Data for this exercise: Begin

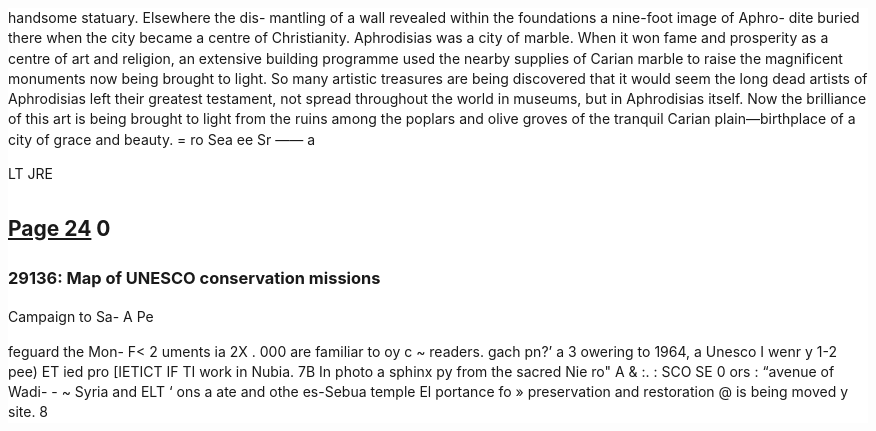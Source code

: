 handsome statuary. Elsewhere the dis- 
mantling of a wall revealed within the 
foundations a nine-foot image of Aphro- 
dite buried there when the city became 
a centre of Christianity. 
Aphrodisias was a city of marble. When 
it won fame and prosperity as a centre 
of art and religion, an extensive building 
programme used the nearby supplies of 
Carian marble to raise the magnificent 
monuments now being brought to light. 
So many artistic treasures are being 
discovered that it would seem the long 
dead artists of Aphrodisias left their 
greatest testament, not spread throughout 
the world in museums, but in Aphrodisias 
itself. Now the brilliance of this art is 
being brought to light from the ruins 
among the poplars and olive groves of 
the tranquil Carian plain—birthplace of a 
city of grace and beauty. 
= ro Sea ee 
Sr —— a 
  
      
 
LT JRE 
   
  

## [Page 24](https://demo.humlab.umu.se/courier/078451engo.pdf#page=24) 0

### 29136: Map of UNESCO conservation missions

  
    
 
        
Campaign to Sa- A Pe 
  
feguard the Mon- F< 2 
uments ia 2X . 000 
are familiar to oy c 
~ readers. gach pn?’ a 3 owering 
to 1964, a Unesco I wenr y 1-2 pee) ET ied pro 
[IETICT IF TI 
work in Nubia. 7B 
In photo a sphinx py 
from the sacred Nie ro" A & :. : SCO SE 0 ors : 
“avenue of Wadi- - ~ Syria and ELT ‘ ons a ate and othe 
es-Sebua temple El portance fo » preservation and restoration @ 
is being moved 
y site. 8   
  
   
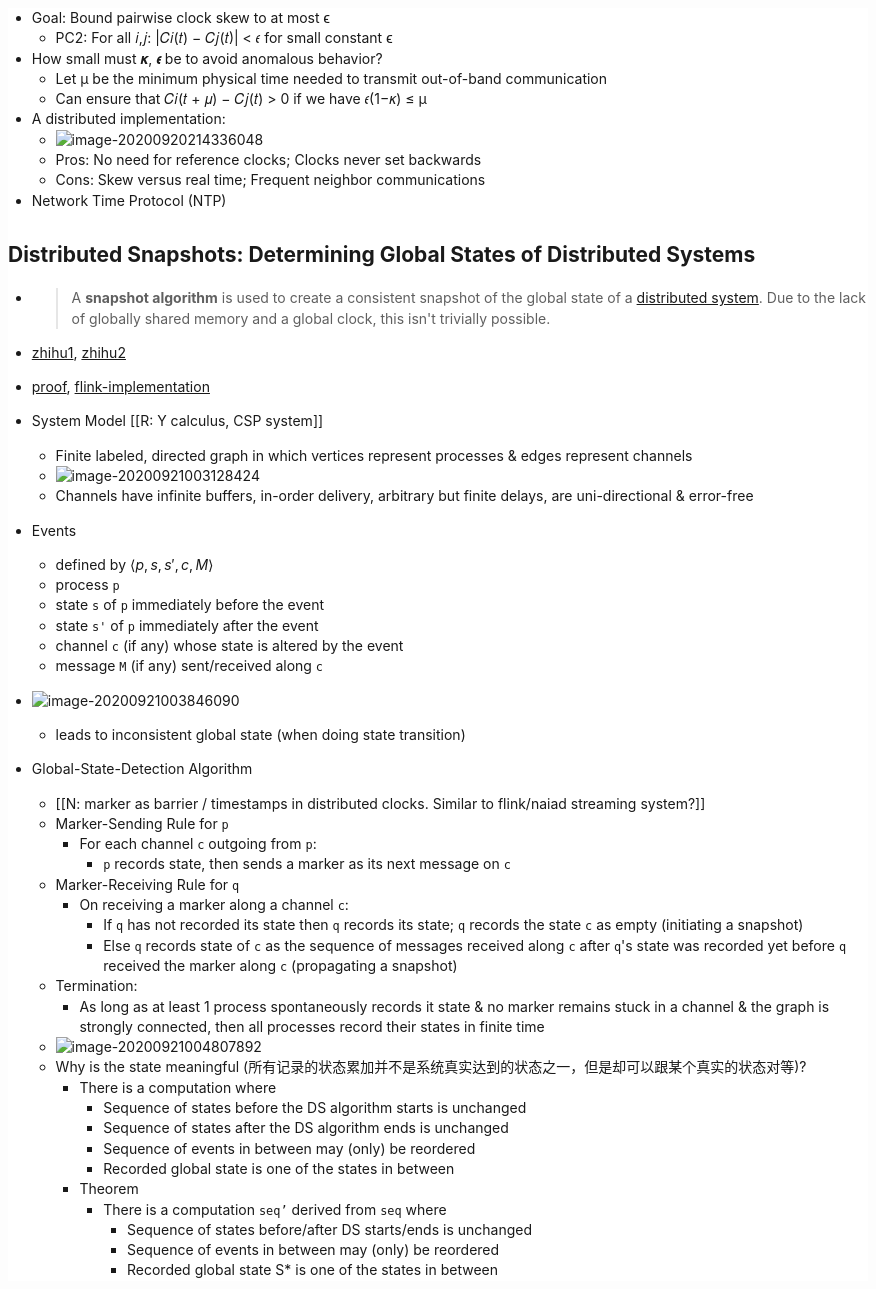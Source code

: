   * Goal: Bound pairwise clock skew to at most ϵ
    * PC2: For all 𝑖,𝑗: |𝐶𝑖(𝑡) − 𝐶𝑗(𝑡)| < 𝜖 for small constant ϵ
  * How small must 𝜿, 𝝐 be to avoid anomalous behavior?
    * Let μ be the minimum physical time needed to transmit out-of-band communication
    * Can ensure that 𝐶𝑖(𝑡 + 𝜇) − 𝐶𝑗(𝑡) > 0 if we have 𝜖(1−𝜅) ≤ μ
  * A distributed implementation:
    * ![image-20200920214336048](D:\OneDrive\Pictures\Typora\image-20200920214336048.png)
    * Pros: No need for reference clocks; Clocks never set backwards 
    * Cons: Skew versus real time; Frequent neighbor communications
* Network Time Protocol (NTP)



## Distributed Snapshots: Determining Global States of Distributed Systems

* > A **snapshot algorithm** is used to create a consistent snapshot of the global state of a [distributed system](https://link.zhihu.com/?target=https%3A//en.wikipedia.org/wiki/Distributed_system). Due to the lack of globally shared memory and a global clock, this isn't trivially possible.

* [zhihu1](https://zhuanlan.zhihu.com/p/53482103), [zhihu2](https://zhuanlan.zhihu.com/p/42442713)

* [proof](http://matt33.com/2019/10/27/paper-chandy-lamport/), [flink-implementation](http://matt33.com/2019/10/20/paper-flink-snapshot/)

* System Model [[R: Y calculus, CSP system]]
  * Finite labeled, directed graph in which vertices represent processes & edges represent channels
  * ![image-20200921003128424](D:\OneDrive\Pictures\Typora\image-20200921003128424.png)
  * Channels have infinite buffers, in-order delivery, arbitrary but finite delays, are uni-directional & error-free
* Events
  * defined by $\langle p, s, s', c, M \rangle$
  * process `p`
  * state `s` of `p` immediately before the event
  * state `s'` of `p` immediately after the event
  * channel `c` (if any) whose state is altered by the event
  * message `M` (if any) sent/received along `c`
* ![image-20200921003846090](D:\OneDrive\Pictures\Typora\image-20200921003846090.png)
  * leads to inconsistent global state (when doing state transition)
* Global-State-Detection Algorithm
  * [[N: marker as barrier / timestamps in distributed clocks. Similar to flink/naiad streaming system?]]
  * Marker-Sending Rule for `p`
    * For each channel `c` outgoing from `p`:
      * `p` records state, then sends a marker as its next message on `c`
  * Marker-Receiving Rule for `q`
    * On receiving a marker along a channel `c`:
      * If `q` has not recorded its state then `q` records its state; `q` records the state `c` as empty (initiating a snapshot)
      * Else `q` records state of `c` as the sequence of messages received along `c` after `q`'s state was recorded yet before `q` received the marker along `c` (propagating a snapshot)
  * Termination:
    * As long as at least 1 process spontaneously records it state & no marker remains stuck in a channel & the graph is strongly connected, then all processes record their states in finite time
  * ![image-20200921004807892](D:\OneDrive\Pictures\Typora\image-20200921004807892.png)
  * Why is the state meaningful (所有记录的状态累加并不是系统真实达到的状态之一，但是却可以跟某个真实的状态对等)?
    * There is a computation where
      * Sequence of states before the DS algorithm starts is unchanged
      * Sequence of states after the DS algorithm ends is unchanged
      * Sequence of events in between may (only) be reordered
      * Recorded global state is one of the states in between
    * Theorem
      * There is a computation `seq’` derived from `seq` where
        * Sequence of states before/after DS starts/ends is unchanged
        * Sequence of events in between may (only) be reordered
        * Recorded global state S* is one of the states in between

Data for this exercise: End

**Work to be completed**
Copy out the line holding "starts is unchanged" along with all lines after it through the end of the entries, exactly and only these.

**Reply to the exercise**
      * Sequence of states before the DS algorithm starts is unchanged
      * Sequence of states after the DS algorithm ends is unchanged
      * Sequence of events in between may (only) be reordered
      * Recorded global state is one of the states in between
    * Theorem
      * There is a computation `seq’` derived from `seq` where
        * Sequence of states before/after DS starts/ends is unchanged
        * Sequence of events in between may (only) be reordered
        * Recorded global state S* is one of the states in between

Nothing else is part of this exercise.